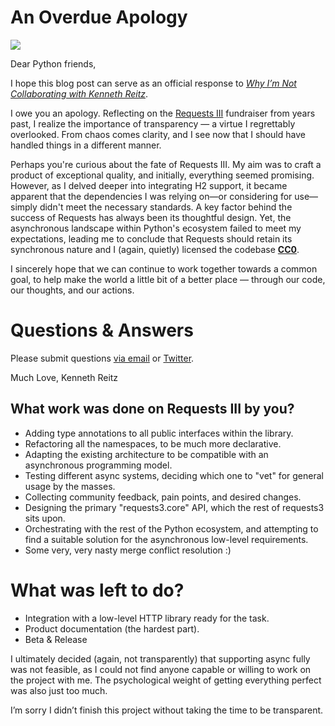 # An Overdue Apology

![](https://images.squarespace-cdn.com/content/v1/665498111876725f7613f1e6/1719666490641-F4TPTM0A9HSM82WLLVSX/7e73c-e18da-img_0127_2.jpeg)

Dear Python friends,

 I hope this blog post can serve as an official response to [*Why I’m Not Collaborating with Kenneth Reitz*](https://vorpus.org/blog/why-im-not-collaborating-with-kenneth-reitz/).

 I owe you an apology. Reflecting on the [Requests III](https://github.com/kennethreitz-archive/requests3) fundraiser from years past, I realize the importance of transparency — a virtue I regrettably overlooked. From chaos comes clarity, and I see now that I should have handled things in a different manner.

 Perhaps you're curious about the fate of Requests III. My aim was to craft a product of exceptional quality, and initially, everything seemed promising. However, as I delved deeper into integrating H2 support, it became apparent that the dependencies I was relying on—or considering for use—simply didn't meet the necessary standards. A key factor behind the success of Requests has always been its thoughtful design. Yet, the asynchronous landscape within Python's ecosystem failed to meet my expectations, leading me to conclude that Requests should retain its synchronous nature and I (again, quietly) licensed the codebase [**CC0**](https://github.com/kennethreitz-archive/requests3/blob/master/LICENSE).

I sincerely hope that we can continue to work together towards a common goal, to help make the world a little bit of a better place — through our code, our thoughts, and our actions.

  # Questions & Answers

 Please submit questions [via email](mailto:me@kennethreitz.org) or [Twitter](https://twitter.com/kennethreitz42).

 Much Love,
Kenneth Reitz

 ## What work was done on Requests III by you?

 * Adding type annotations to all public interfaces within the library.
* Refactoring all the namespaces, to be much more declarative.
* Adapting the existing architecture to be compatible with an asynchronous programming model.
* Testing different async systems, deciding which one to "vet" for general usage by the masses.
* Collecting community feedback, pain points, and desired changes.
* Designing the primary "requests3\.core" API, which the rest of requests3 sits upon.
* Orchestrating with the rest of the Python ecosystem, and attempting to find a suitable solution for the asynchronous low\-level requirements.
* Some very, very nasty merge conflict resolution :)

 # What was left to do?

 * Integration with a low\-level HTTP library ready for the task.
* Product documentation (the hardest part).
* Beta \& Release

 I ultimately decided (again, not transparently) that supporting async fully was not feasible, as I could not find anyone capable or willing to work on the project with me. The psychological weight of getting everything perfect was also just too much.

I’m sorry I didn’t finish this project without taking the time to be transparent.
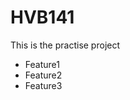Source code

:# HVB141
This is the practise project
<ul>
  <li>Feature1</li>
  <li>Feature2</li>
  <li>Feature3</li>
</ul>
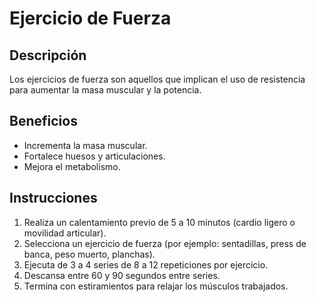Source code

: # Ejercicio de Fuerza

## Descripción
Los ejercicios de fuerza son aquellos que implican el uso de resistencia para aumentar la masa muscular y la potencia.

## Beneficios
- Incrementa la masa muscular.
- Fortalece huesos y articulaciones.
- Mejora el metabolismo.

## Instrucciones
1. Realiza un calentamiento previo de 5 a 10 minutos (cardio ligero o movilidad articular).
2. Selecciona un ejercicio de fuerza (por ejemplo: sentadillas, press de banca, peso muerto, planchas).
3. Ejecuta de 3 a 4 series de 8 a 12 repeticiones por ejercicio.
4. Descansa entre 60 y 90 segundos entre series.
5. Termina con estiramientos para relajar los músculos trabajados.

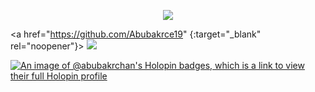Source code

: 
 <p align="center">
  <img src="https://capsule-render.vercel.app/api?type=waving&color=gradient&text=Hi 🤍&fontSize=30&height=120&width=100%&section=header"/>
</p></a>

<a href="https://github.com/Abubakrce19" {:target="_blank" rel="noopener"}>
  <img src="https://user-images.githubusercontent.com/89600478/197259196-0e2f20d8-854b-4f01-8fd0-0458e40a0c6a.png"/>
</a>

[![An image of @abubakrchan's Holopin badges, which is a link to view their full Holopin profile](https://holopin.me/abubakrchan)](https://holopin.io/@abubakrchan)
..............................
### [What you need to do]
Leave out the pictures, then return every line of the data exactly.

### [Answer to the problem]
 # An Overdue Apology

![](https://images.squarespace-cdn.com/content/v1/665498111876725f7613f1e6/1719666490641-F4TPTM0A9HSM82WLLVSX/7e73c-e18da-img_0127_2.jpeg)

Dear Python friends,

 I hope this blog post can serve as an official response to [*Why I’m Not Collaborating with Kenneth Reitz*](https://vorpus.org/blog/why-im-not-collaborating-with-kenneth-reitz/).

 I owe you an apology. Reflecting on the [Requests III](https://github.com/kennethreitz-archive/requests3) fundraiser from years past, I realize the importance of transparency — a virtue I regrettably overlooked. From chaos comes clarity, and I see now that I should have handled things in a different manner.

 Perhaps you're curious about the fate of Requests III. My aim was to craft a product of exceptional quality, and initially, everything seemed promising. However, as I delved deeper into integrating H2 support, it became apparent that the dependencies I was relying on—or considering for use—simply didn't meet the necessary standards. A key factor behind the success of Requests has always been its thoughtful design. Yet, the asynchronous landscape within Python's ecosystem failed to meet my expectations, leading me to conclude that Requests should retain its synchronous nature and I (again, quietly) licensed the codebase [**CC0**](https://github.com/kennethreitz-archive/requests3/blob/master/LICENSE).

I sincerely hope that we can continue to work together towards a common goal, to help make the world a little bit of a better place — through our code, our thoughts, and our actions.

  # Questions & Answers

 Please submit questions [via email](mailto:me@kennethreitz.org) or [Twitter](https://twitter.com/kennethreitz42).

 Much Love,
Kenneth Reitz

 ## What work was done on Requests III by you?

 * Adding type annotations to all public interfaces within the library.
* Refactoring all the namespaces, to be much more declarative.
* Adapting the existing architecture to be compatible with an asynchronous programming model.
* Testing different async systems, deciding which one to "vet" for general usage by the masses.
* Collecting community feedback, pain points, and desired changes.
* Designing the primary "requests3\.core" API, which the rest of requests3 sits upon.
* Orchestrating with the rest of the Python ecosystem, and attempting to find a suitable solution for the asynchronous low\-level requirements.
* Some very, very nasty merge conflict resolution :)

 # What was left to do?

 * Integration with a low\-level HTTP library ready for the task.
* Product documentation (the hardest part).
* Beta \& Release

 I ultimately decided (again, not transparently) that supporting async fully was not feasible, as I could not find anyone capable or willing to work on the project with me. The psychological weight of getting everything perfect was also just too much.

I’m sorry I didn’t finish this project without taking the time to be transparent.
Source code

:# HVB141
This is the practise project
<ul>
  <li>Feature1</li>
  <li>Feature2</li>
  <li>Feature3</li>
</ul>
Source code

: # Ejercicio de Fuerza

## Descripción
Los ejercicios de fuerza son aquellos que implican el uso de resistencia para aumentar la masa muscular y la potencia.

## Beneficios
- Incrementa la masa muscular.
- Fortalece huesos y articulaciones.
- Mejora el metabolismo.

## Instrucciones
1. Realiza un calentamiento previo de 5 a 10 minutos (cardio ligero o movilidad articular).
2. Selecciona un ejercicio de fuerza (por ejemplo: sentadillas, press de banca, peso muerto, planchas).
3. Ejecuta de 3 a 4 series de 8 a 12 repeticiones por ejercicio.
4. Descansa entre 60 y 90 segundos entre series.
5. Termina con estiramientos para relajar los músculos trabajados.

Source code

: 
 <p align="center">
  <img src="https://capsule-render.vercel.app/api?type=waving&color=gradient&text=Hi 🤍&fontSize=30&height=120&width=100%&section=header"/>
</p></a>

<a href="https://github.com/Abubakrce19" {:target="_blank" rel="noopener"}>
  <img src="https://user-images.githubusercontent.com/89600478/197259196-0e2f20d8-854b-4f01-8fd0-0458e40a0c6a.png"/>
</a>

[![An image of @abubakrchan's Holopin badges, which is a link to view their full Holopin profile](https://holopin.me/abubakrchan)](https://holopin.io/@abubakrchan)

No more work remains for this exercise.